Take every line containing "SetAssetRequirementsParams" from the material and copy it.

· · · · ·

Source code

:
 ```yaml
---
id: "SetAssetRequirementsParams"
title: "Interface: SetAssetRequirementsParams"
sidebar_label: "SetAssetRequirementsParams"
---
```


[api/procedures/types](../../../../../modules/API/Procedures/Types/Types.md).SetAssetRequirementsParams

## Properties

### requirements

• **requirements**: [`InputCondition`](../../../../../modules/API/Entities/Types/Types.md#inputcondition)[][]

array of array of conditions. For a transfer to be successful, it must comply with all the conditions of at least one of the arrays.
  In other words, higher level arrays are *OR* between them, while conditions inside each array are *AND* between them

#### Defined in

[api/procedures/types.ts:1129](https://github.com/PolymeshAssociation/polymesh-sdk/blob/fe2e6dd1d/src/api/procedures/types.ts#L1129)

· · · · ·

● **EXPECTED ANSWER**:
id: "SetAssetRequirementsParams"
title: "Interface: SetAssetRequirementsParams"
sidebar_label: "SetAssetRequirementsParams"
[api/procedures/types](../../../../../modules/API/Procedures/Types/Types.md).SetAssetRequirementsParams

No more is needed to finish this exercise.